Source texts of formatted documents
===============
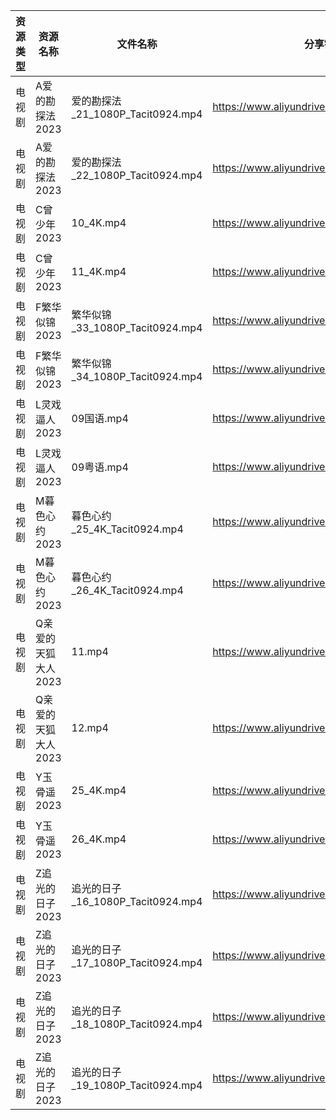 | 资源类型 | 资源名称         | 文件名称                         | 分享链接                                      | 更新时间       |
| ---- | ------------ | ---------------------------- | ----------------------------------------- | ---------- |
| 电视剧  | A爱的勘探法2023   | 爱的勘探法_21_1080P_Tacit0924.mp4 | https://www.aliyundrive.com/s/RWWju1Xbxu6 | 2023-07-14 |
| 电视剧  | A爱的勘探法2023   | 爱的勘探法_22_1080P_Tacit0924.mp4 | https://www.aliyundrive.com/s/RWWju1Xbxu6 | 2023-07-14 |
| 电视剧  | C曾少年2023     | 10_4K.mp4                    | https://www.aliyundrive.com/s/FUrABu9z5Bh | 2023-07-14 |
| 电视剧  | C曾少年2023     | 11_4K.mp4                    | https://www.aliyundrive.com/s/FUrABu9z5Bh | 2023-07-14 |
| 电视剧  | F繁华似锦2023    | 繁华似锦_33_1080P_Tacit0924.mp4  | https://www.aliyundrive.com/s/nfqRpmX9zDs | 2023-07-14 |
| 电视剧  | F繁华似锦2023    | 繁华似锦_34_1080P_Tacit0924.mp4  | https://www.aliyundrive.com/s/nfqRpmX9zDs | 2023-07-14 |
| 电视剧  | L灵戏逼人2023    | 09国语.mp4                     | https://www.aliyundrive.com/s/5UduQoDNUX4 | 2023-07-14 |
| 电视剧  | L灵戏逼人2023    | 09粤语.mp4                     | https://www.aliyundrive.com/s/5UduQoDNUX4 | 2023-07-14 |
| 电视剧  | M暮色心约2023    | 暮色心约_25_4K_Tacit0924.mp4     | https://www.aliyundrive.com/s/gNn3Shydkm6 | 2023-07-14 |
| 电视剧  | M暮色心约2023    | 暮色心约_26_4K_Tacit0924.mp4     | https://www.aliyundrive.com/s/gNn3Shydkm6 | 2023-07-14 |
| 电视剧  | Q亲爱的天狐大人2023 | 11.mp4                       | https://www.aliyundrive.com/s/hEZjVJkT5bQ | 2023-07-14 |
| 电视剧  | Q亲爱的天狐大人2023 | 12.mp4                       | https://www.aliyundrive.com/s/hEZjVJkT5bQ | 2023-07-14 |
| 电视剧  | Y玉骨遥2023     | 25_4K.mp4                    | https://www.aliyundrive.com/s/6XUEY7X9nW2 | 2023-07-14 |
| 电视剧  | Y玉骨遥2023     | 26_4K.mp4                    | https://www.aliyundrive.com/s/6XUEY7X9nW2 | 2023-07-14 |
| 电视剧  | Z追光的日子2023   | 追光的日子_16_1080P_Tacit0924.mp4 | https://www.aliyundrive.com/s/zzZYqa4urr9 | 2023-07-14 |
| 电视剧  | Z追光的日子2023   | 追光的日子_17_1080P_Tacit0924.mp4 | https://www.aliyundrive.com/s/zzZYqa4urr9 | 2023-07-14 |
| 电视剧  | Z追光的日子2023   | 追光的日子_18_1080P_Tacit0924.mp4 | https://www.aliyundrive.com/s/zzZYqa4urr9 | 2023-07-14 |
| 电视剧  | Z追光的日子2023   | 追光的日子_19_1080P_Tacit0924.mp4 | https://www.aliyundrive.com/s/zzZYqa4urr9 | 2023-07-14 |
===============
* **To do**: Return the line that contains "Q亲爱的天狐大人2023 | 11.mp4" along with every line after it through the end of the entries, exactly, adding nothing.

* **Task answer**:
| 电视剧  | Q亲爱的天狐大人2023 | 11.mp4                       | https://www.aliyundrive.com/s/hEZjVJkT5bQ | 2023-07-14 |
| 电视剧  | Q亲爱的天狐大人2023 | 12.mp4                       | https://www.aliyundrive.com/s/hEZjVJkT5bQ | 2023-07-14 |
| 电视剧  | Y玉骨遥2023     | 25_4K.mp4                    | https://www.aliyundrive.com/s/6XUEY7X9nW2 | 2023-07-14 |
| 电视剧  | Y玉骨遥2023     | 26_4K.mp4                    | https://www.aliyundrive.com/s/6XUEY7X9nW2 | 2023-07-14 |
| 电视剧  | Z追光的日子2023   | 追光的日子_16_1080P_Tacit0924.mp4 | https://www.aliyundrive.com/s/zzZYqa4urr9 | 2023-07-14 |
| 电视剧  | Z追光的日子2023   | 追光的日子_17_1080P_Tacit0924.mp4 | https://www.aliyundrive.com/s/zzZYqa4urr9 | 2023-07-14 |
| 电视剧  | Z追光的日子2023   | 追光的日子_18_1080P_Tacit0924.mp4 | https://www.aliyundrive.com/s/zzZYqa4urr9 | 2023-07-14 |
| 电视剧  | Z追光的日子2023   | 追光的日子_19_1080P_Tacit0924.mp4 | https://www.aliyundrive.com/s/zzZYqa4urr9 | 2023-07-14 |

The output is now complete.